The Louvre Museum in Paris stopped admitting visitors on the afternoon of Thursday, 2 June due to the threat of flooding from the Seine River, which it borders. The museum, along with several other major cultural sites in Paris, will remain closed at least until Tuesday, 7 June, according to an official statement. The Seine's level exceeded 5m when the decision was made to close, and the city centre has been placed on an orange-level flood alert after days of rain.
An internal email by the Louvre's director Jean-Luc Martinez to the museum's staff, obtained by Reuters, said: "The museum will remain closed to the public tomorrow [3 June] out of precaution: there is no danger to the public or our staff but will allow us to calmly remove certain art collections should it be necessary." The Louvre has had an official flood plan in place since 2002, which includes evacuating works from the reserves of around 250,000 stored underground, and according to a museum statement, staff began moving works on higher floors on 2 June. The director of the museum's department of Islamic Art, Yannick Lintz, tweeted an image of an emptied-out gallery in the lower-level Islamic Arts pavilion. The museum carried out a flood evacuation drill in March.
The Orsay Museum on the opposite bank of the Seine has also put an emergency plan to evacuate works into place. It closed early on 2 June at 6pm and has tweeted that it will not reopen before Tuesday. The nearby Musée de l'Orangerie will be closed on the morning of Saturday, 4 June "as a preventative measure", an official statement said. The Musée du Quai Branly in Paris, which celebrates its tenth anniversary this month and is also located along the Seine, has been monitoring the situation but did not have plans to close as of Thursday, the museum's communication department confirmed to the Nouvel Observateur.

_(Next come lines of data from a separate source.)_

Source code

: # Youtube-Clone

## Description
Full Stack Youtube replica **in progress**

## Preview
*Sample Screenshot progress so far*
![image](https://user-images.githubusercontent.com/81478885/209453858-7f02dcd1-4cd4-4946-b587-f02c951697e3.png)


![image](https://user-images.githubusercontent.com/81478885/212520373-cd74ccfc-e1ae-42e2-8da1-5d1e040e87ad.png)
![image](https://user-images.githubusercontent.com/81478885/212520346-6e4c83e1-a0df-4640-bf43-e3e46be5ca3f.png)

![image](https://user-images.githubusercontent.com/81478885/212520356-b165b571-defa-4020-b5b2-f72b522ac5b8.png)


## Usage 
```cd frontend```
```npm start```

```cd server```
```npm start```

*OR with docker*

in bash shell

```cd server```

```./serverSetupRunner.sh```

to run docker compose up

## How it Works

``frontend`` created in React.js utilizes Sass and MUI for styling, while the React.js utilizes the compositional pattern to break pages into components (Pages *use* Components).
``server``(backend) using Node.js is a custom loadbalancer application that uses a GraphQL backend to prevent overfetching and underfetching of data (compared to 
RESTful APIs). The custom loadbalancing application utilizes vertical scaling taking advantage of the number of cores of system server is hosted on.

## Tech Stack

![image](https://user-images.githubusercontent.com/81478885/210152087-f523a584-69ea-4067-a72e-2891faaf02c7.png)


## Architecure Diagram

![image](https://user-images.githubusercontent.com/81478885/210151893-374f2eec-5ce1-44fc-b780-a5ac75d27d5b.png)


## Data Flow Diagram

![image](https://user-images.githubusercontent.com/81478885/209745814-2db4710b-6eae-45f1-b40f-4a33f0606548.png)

The last major flood in the French capital was in 1910 and lasted over a month, with the Seine reaching a level of 8.5m, which Paris is currently "far from", according to Fran?ois Duquesne, the head of Vigicrues, the national agency that monitors water levels. Speaking to the news network France Info on 3 June, he predicted that the level would rise to 5.6m overnight. France, southern Germany and Austria have experienced severe flooding this week, and there have been multiple deaths reported.
In the Seine-et-Marne region east of Paris-currently on red alert for flooding-the cultural complex Les Moulins, run by the artists Lucy and Jorge Orta, has suffered severe damage. An email from Lucy Orta said the complex's "studios and warehouse were under 40cm of water and many artworks [were] drenched" after the Grand Morin River flooded its banks on the evening of 31 May.